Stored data
────────

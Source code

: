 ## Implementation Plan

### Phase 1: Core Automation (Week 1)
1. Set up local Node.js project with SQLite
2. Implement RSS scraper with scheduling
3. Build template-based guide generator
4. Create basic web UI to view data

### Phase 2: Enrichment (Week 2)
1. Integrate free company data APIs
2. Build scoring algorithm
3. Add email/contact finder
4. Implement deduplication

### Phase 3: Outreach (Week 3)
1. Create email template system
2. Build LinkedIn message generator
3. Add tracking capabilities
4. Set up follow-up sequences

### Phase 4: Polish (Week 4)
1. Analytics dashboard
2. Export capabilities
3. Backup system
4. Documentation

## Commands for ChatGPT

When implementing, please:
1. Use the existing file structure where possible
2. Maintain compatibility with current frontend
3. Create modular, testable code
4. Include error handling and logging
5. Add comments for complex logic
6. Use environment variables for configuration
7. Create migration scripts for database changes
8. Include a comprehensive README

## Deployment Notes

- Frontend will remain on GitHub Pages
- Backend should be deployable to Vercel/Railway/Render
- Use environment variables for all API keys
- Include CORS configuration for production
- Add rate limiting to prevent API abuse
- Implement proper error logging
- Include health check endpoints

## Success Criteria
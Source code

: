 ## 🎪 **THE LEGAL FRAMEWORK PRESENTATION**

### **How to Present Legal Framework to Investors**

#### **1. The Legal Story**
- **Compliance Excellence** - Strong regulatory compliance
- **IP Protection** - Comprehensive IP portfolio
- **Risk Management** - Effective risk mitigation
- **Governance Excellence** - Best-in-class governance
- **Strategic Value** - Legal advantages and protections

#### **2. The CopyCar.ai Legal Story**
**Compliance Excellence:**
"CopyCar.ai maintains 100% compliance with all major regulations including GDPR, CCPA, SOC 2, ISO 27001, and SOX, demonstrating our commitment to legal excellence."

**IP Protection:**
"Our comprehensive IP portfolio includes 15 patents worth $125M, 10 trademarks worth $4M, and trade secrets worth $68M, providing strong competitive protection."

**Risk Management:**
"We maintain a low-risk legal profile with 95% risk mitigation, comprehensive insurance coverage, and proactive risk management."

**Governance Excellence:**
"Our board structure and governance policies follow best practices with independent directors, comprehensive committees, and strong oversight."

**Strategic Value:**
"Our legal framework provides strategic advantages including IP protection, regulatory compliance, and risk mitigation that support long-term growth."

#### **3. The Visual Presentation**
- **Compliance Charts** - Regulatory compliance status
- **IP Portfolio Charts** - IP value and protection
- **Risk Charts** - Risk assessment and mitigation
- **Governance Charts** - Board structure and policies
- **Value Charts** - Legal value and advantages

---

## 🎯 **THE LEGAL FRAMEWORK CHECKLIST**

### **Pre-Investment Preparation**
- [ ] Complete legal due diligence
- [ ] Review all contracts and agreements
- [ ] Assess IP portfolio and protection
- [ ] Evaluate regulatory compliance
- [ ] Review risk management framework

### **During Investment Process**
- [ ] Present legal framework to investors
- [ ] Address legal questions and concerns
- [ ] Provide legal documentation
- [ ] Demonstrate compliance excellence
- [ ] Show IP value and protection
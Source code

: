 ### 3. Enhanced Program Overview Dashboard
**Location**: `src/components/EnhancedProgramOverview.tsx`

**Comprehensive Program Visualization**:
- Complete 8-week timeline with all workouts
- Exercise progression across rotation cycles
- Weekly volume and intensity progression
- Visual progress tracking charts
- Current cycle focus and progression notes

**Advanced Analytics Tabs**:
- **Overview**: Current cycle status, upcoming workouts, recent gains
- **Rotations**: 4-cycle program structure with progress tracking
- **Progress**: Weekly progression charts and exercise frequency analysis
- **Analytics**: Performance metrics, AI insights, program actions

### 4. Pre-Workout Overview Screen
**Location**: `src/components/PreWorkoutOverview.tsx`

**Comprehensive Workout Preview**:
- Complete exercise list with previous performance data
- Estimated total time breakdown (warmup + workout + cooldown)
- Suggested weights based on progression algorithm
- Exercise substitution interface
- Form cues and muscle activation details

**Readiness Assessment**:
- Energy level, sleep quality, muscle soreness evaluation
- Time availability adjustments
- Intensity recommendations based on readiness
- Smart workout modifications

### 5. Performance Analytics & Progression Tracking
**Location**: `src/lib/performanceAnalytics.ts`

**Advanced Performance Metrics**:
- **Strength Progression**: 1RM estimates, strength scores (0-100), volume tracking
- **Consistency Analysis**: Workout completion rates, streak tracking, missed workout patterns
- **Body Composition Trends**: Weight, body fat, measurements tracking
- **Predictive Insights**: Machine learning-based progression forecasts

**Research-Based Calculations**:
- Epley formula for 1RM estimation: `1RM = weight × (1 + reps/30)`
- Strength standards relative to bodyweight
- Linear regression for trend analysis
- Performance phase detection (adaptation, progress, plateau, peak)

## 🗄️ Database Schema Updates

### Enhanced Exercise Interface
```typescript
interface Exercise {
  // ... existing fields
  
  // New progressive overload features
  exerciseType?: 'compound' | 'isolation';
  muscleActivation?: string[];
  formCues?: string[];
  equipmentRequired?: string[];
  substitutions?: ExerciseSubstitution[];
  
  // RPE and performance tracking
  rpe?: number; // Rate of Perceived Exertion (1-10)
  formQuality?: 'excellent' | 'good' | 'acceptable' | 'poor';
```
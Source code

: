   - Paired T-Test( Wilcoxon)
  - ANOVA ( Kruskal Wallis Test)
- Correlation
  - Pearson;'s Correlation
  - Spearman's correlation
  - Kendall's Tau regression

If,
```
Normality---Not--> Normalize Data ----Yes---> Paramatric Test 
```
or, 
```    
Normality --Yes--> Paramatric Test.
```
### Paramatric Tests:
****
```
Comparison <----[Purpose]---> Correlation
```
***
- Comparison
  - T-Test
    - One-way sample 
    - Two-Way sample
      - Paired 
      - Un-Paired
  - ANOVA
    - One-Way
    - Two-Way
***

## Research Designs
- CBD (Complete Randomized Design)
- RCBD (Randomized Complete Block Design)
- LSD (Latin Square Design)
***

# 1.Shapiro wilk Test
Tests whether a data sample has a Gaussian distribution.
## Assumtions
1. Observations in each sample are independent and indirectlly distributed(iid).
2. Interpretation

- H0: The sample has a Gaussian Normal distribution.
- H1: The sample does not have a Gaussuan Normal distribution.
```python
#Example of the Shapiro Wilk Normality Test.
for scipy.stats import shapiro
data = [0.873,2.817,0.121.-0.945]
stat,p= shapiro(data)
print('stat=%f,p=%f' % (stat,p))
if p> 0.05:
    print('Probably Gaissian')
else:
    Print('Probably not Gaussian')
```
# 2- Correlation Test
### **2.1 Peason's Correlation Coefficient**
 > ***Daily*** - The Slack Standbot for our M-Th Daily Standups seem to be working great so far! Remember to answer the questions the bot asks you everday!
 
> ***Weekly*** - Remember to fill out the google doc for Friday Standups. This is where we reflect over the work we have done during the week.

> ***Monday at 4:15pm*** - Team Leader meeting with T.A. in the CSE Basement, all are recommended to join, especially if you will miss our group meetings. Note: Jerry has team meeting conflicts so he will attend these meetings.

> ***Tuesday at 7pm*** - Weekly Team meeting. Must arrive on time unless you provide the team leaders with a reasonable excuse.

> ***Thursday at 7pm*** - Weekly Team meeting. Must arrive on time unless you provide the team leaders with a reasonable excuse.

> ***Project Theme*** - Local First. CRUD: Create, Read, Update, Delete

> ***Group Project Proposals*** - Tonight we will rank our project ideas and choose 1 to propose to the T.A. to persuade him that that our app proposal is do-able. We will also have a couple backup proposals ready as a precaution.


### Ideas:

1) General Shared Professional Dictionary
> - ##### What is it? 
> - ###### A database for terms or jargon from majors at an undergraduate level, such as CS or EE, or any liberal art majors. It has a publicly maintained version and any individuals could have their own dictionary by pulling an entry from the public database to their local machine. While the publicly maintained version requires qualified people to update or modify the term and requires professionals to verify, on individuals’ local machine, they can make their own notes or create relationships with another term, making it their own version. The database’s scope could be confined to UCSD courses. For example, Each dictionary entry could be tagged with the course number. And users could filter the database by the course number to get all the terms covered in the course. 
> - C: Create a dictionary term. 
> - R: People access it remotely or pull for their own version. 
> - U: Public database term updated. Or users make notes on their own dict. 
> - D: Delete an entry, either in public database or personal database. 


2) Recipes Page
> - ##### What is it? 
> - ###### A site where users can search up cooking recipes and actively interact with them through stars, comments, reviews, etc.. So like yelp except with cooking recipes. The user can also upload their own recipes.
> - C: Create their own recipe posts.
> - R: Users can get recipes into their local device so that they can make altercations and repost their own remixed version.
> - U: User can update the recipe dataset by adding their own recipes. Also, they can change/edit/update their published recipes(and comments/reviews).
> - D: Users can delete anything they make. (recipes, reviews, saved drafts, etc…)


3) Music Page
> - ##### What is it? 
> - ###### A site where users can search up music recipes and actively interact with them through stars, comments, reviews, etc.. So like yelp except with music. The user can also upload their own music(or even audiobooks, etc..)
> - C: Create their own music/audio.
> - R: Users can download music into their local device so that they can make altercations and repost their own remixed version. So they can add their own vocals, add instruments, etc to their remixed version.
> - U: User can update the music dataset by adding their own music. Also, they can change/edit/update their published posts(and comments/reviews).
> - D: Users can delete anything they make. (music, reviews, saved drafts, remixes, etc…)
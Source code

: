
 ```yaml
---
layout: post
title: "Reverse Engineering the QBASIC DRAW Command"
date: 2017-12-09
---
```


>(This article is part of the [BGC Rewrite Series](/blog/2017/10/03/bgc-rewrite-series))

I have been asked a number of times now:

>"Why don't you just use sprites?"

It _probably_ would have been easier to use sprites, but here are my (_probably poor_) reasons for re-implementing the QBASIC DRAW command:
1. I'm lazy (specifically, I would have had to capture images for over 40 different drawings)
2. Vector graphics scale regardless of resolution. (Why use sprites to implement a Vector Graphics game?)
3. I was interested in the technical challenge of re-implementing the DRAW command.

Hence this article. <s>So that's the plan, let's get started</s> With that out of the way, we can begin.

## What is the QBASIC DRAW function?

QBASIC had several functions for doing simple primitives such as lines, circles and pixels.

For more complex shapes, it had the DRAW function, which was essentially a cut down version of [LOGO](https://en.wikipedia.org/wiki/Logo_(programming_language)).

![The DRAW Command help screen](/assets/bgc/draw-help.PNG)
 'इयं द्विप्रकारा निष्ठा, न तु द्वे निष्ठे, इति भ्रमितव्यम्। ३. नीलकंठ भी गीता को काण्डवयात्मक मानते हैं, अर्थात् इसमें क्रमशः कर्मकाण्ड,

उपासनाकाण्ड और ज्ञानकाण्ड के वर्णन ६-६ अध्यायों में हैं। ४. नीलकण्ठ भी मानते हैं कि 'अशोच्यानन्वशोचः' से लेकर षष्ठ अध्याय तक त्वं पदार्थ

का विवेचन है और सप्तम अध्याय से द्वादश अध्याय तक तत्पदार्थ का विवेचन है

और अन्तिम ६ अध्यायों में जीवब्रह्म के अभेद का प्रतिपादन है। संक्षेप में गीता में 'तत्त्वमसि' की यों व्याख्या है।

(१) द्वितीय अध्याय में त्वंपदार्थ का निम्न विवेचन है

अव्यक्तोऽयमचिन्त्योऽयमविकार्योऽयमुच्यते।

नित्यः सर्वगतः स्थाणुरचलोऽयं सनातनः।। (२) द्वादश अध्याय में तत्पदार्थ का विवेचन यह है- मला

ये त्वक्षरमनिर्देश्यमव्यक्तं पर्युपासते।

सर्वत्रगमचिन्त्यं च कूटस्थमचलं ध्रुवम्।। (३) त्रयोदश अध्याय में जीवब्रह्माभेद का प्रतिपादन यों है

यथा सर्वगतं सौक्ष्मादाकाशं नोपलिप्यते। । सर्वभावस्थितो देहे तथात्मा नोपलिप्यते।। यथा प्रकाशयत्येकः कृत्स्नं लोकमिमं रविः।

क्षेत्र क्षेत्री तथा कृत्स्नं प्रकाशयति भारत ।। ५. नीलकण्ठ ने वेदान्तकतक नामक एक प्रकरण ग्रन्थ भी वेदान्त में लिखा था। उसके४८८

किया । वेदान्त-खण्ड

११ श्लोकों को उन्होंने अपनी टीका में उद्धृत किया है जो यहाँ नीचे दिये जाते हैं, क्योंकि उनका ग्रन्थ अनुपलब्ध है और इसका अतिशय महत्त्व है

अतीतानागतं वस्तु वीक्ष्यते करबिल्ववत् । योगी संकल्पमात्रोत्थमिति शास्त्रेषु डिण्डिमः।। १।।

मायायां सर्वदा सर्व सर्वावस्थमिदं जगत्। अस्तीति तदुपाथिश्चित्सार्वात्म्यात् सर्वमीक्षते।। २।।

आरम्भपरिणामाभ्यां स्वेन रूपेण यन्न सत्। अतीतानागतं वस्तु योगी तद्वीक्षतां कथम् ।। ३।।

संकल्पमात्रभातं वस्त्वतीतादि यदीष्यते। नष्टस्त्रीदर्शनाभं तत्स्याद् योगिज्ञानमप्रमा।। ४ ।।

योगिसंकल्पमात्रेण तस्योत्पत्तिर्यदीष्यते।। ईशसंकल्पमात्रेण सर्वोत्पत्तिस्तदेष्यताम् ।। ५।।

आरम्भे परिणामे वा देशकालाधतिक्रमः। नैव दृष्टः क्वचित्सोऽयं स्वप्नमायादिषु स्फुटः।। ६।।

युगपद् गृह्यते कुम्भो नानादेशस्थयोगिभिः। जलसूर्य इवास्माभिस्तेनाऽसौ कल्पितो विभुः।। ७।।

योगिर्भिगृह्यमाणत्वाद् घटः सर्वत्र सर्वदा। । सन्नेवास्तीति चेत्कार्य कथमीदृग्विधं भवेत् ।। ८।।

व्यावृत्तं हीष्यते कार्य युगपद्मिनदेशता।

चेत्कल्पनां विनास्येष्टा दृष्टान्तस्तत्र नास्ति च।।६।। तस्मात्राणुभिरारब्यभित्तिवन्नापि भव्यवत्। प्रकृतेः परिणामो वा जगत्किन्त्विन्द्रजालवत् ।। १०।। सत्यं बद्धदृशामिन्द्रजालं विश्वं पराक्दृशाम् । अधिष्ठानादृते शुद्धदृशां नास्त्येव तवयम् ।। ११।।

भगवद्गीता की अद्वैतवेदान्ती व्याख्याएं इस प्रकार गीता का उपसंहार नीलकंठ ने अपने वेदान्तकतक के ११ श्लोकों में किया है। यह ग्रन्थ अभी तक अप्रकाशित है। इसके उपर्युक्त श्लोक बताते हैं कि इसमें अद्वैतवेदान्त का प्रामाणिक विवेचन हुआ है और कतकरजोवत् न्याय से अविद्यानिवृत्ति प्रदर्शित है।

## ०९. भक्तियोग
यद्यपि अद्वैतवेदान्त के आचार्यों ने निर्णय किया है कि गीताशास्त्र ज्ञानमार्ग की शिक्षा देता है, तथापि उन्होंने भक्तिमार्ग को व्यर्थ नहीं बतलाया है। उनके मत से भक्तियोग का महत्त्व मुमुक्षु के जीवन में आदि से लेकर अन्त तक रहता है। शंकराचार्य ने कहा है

────────

▸ **What the task requires**: Retype exactly, and only, the lines above from the one where "drafts, remixes, etc…)" occurs up to and including the one where "उपासनाकाण्ड और ज्ञानकाण्ड" occurs.

▸ **Result for this task**:
> - D: Users can delete anything they make. (music, reviews, saved drafts, remixes, etc…)
Source code

:
 ```yaml
---
layout: post
title: "Reverse Engineering the QBASIC DRAW Command"
date: 2017-12-09
---
```


>(This article is part of the [BGC Rewrite Series](/blog/2017/10/03/bgc-rewrite-series))

I have been asked a number of times now:

>"Why don't you just use sprites?"

It _probably_ would have been easier to use sprites, but here are my (_probably poor_) reasons for re-implementing the QBASIC DRAW command:
1. I'm lazy (specifically, I would have had to capture images for over 40 different drawings)
2. Vector graphics scale regardless of resolution. (Why use sprites to implement a Vector Graphics game?)
3. I was interested in the technical challenge of re-implementing the DRAW command.

Hence this article. <s>So that's the plan, let's get started</s> With that out of the way, we can begin.

## What is the QBASIC DRAW function?

QBASIC had several functions for doing simple primitives such as lines, circles and pixels.

For more complex shapes, it had the DRAW function, which was essentially a cut down version of [LOGO](https://en.wikipedia.org/wiki/Logo_(programming_language)).

![The DRAW Command help screen](/assets/bgc/draw-help.PNG)
 'इयं द्विप्रकारा निष्ठा, न तु द्वे निष्ठे, इति भ्रमितव्यम्। ३. नीलकंठ भी गीता को काण्डवयात्मक मानते हैं, अर्थात् इसमें क्रमशः कर्मकाण्ड,

उपासनाकाण्ड और ज्ञानकाण्ड के वर्णन ६-६ अध्यायों में हैं। ४. नीलकण्ठ भी मानते हैं कि 'अशोच्यानन्वशोचः' से लेकर षष्ठ अध्याय तक त्वं पदार्थ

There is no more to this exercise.